### [ASSIGNMENT]
Find "4. [Backlink Factors](#backlink-ranking-factors)" in the records that follow; print that line and each subsequent line through the last one, verbatim and with nothing added.

### [DATA EXTRACTS]
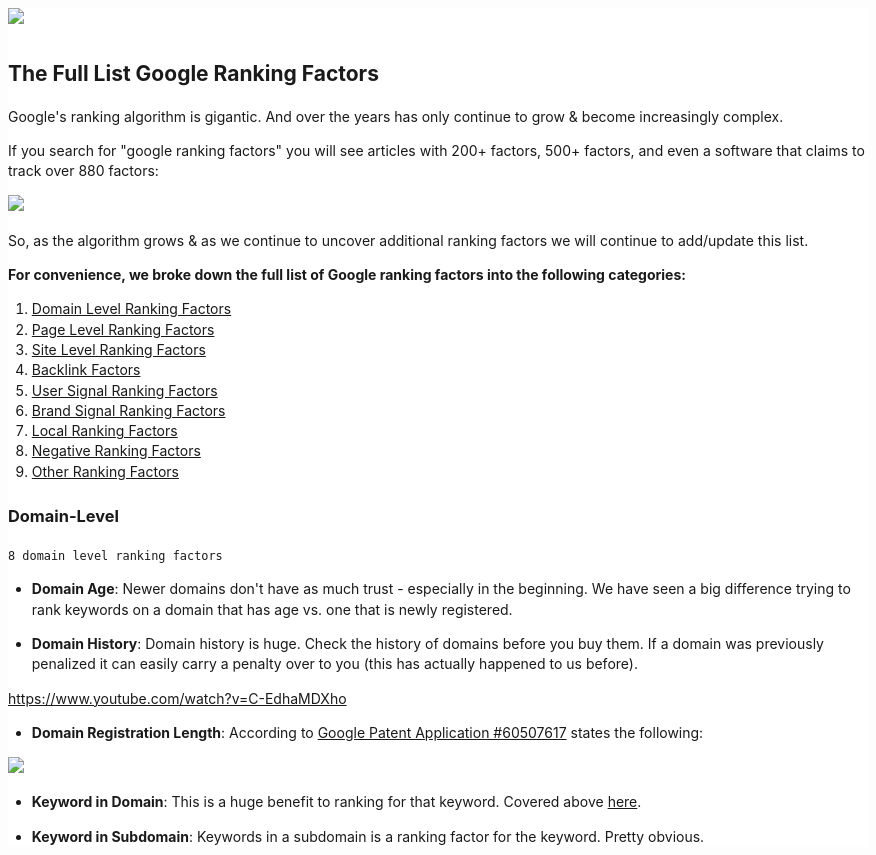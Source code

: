 ![](https://raw.githubusercontent.com/devinschumacher/uploads/main/images/google-ranking-factors-featured-image-1.jpg)

## The Full List Google Ranking Factors

Google's ranking algorithm is gigantic. And over the years has only continue to grow & become increasingly complex.

If you search for "google ranking factors" you will see articles with 200+ factors, 500+ factors, and even a software that claims to track over 880 factors:

![](https://raw.githubusercontent.com/devinschumacher/uploads/main/images/cora-seo-software-ranking-factors-1024x579-1.png)

So, as the algorithm grows & as we continue to uncover additional ranking factors we will continue to add/update this list.

**For convenience, we broke down the full list of Google ranking factors into the following categories:**

1. [Domain Level Ranking Factors](#domain-level-ranking-factors)
2. [Page Level Ranking Factors](#page-level-ranking-factors)
3. [Site Level Ranking Factors](#website-level-ranking-factors)
4. [Backlink Factors](#backlink-ranking-factors)
5. [User Signal Ranking Factors](#user-signal-ranking-factors)
6. [Brand Signal Ranking Factors](#brand-signal-ranking-factors)
7. [Local Ranking Factors](#local-ranking-factors)
8. [Negative Ranking Factors](#negative-ranking-factors)
9. [Other Ranking Factors](#other-ranking-factors)

### Domain-Level

```
8 domain level ranking factors
```

- **Domain Age**: Newer domains don't have as much trust - especially in the beginning. We have seen a big difference trying to rank keywords on a domain that has age vs. one that is newly registered.

- **Domain History**: Domain history is huge. Check the history of domains before you buy them. If a domain was previously penalized it can easily carry a penalty over to you (this has actually happened to us before).

https://www.youtube.com/watch?v=C-EdhaMDXho

- **Domain Registration Length**: According to [Google Patent Application #60507617](http://appft1.uspto.gov/netacgi/nph-Parser?Sect1=PTO1&Sect2=HITOFF&d=PG01&p=1&u=%2Fnetahtml%2FPTO%2Fsrchnum.html&r=1&f=G&l=50&s1=%2220050071741%22.PGNR.&OS=DN/20050071741&RS=DN/20050071741) states the following:

![](https://raw.githubusercontent.com/devinschumacher/uploads/main/images/google-ranking-favtor-domain-registration-length-1024x57-1.png)

- **Keyword in Domain**: This is a huge benefit to ranking for that keyword. Covered above [here](#keyword-in-domain).

- **Keyword in Subdomain**: Keywords in a subdomain is a ranking factor for the keyword. Pretty obvious.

### [RESPONSE]
4. [Backlink Factors](#backlink-ranking-factors)
5. [User Signal Ranking Factors](#user-signal-ranking-factors)
6. [Brand Signal Ranking Factors](#brand-signal-ranking-factors)
7. [Local Ranking Factors](#local-ranking-factors)
8. [Negative Ranking Factors](#negative-ranking-factors)
9. [Other Ranking Factors](#other-ranking-factors)

### Domain-Level

```
8 domain level ranking factors
```

- **Domain Age**: Newer domains don't have as much trust - especially in the beginning. We have seen a big difference trying to rank keywords on a domain that has age vs. one that is newly registered.

- **Domain History**: Domain history is huge. Check the history of domains before you buy them. If a domain was previously penalized it can easily carry a penalty over to you (this has actually happened to us before).

https://www.youtube.com/watch?v=C-EdhaMDXho

- **Domain Registration Length**: According to [Google Patent Application #60507617](http://appft1.uspto.gov/netacgi/nph-Parser?Sect1=PTO1&Sect2=HITOFF&d=PG01&p=1&u=%2Fnetahtml%2FPTO%2Fsrchnum.html&r=1&f=G&l=50&s1=%2220050071741%22.PGNR.&OS=DN/20050071741&RS=DN/20050071741) states the following:

![](https://raw.githubusercontent.com/devinschumacher/uploads/main/images/google-ranking-favtor-domain-registration-length-1024x57-1.png)

- **Keyword in Domain**: This is a huge benefit to ranking for that keyword. Covered above [here](#keyword-in-domain).

- **Keyword in Subdomain**: Keywords in a subdomain is a ranking factor for the keyword. Pretty obvious.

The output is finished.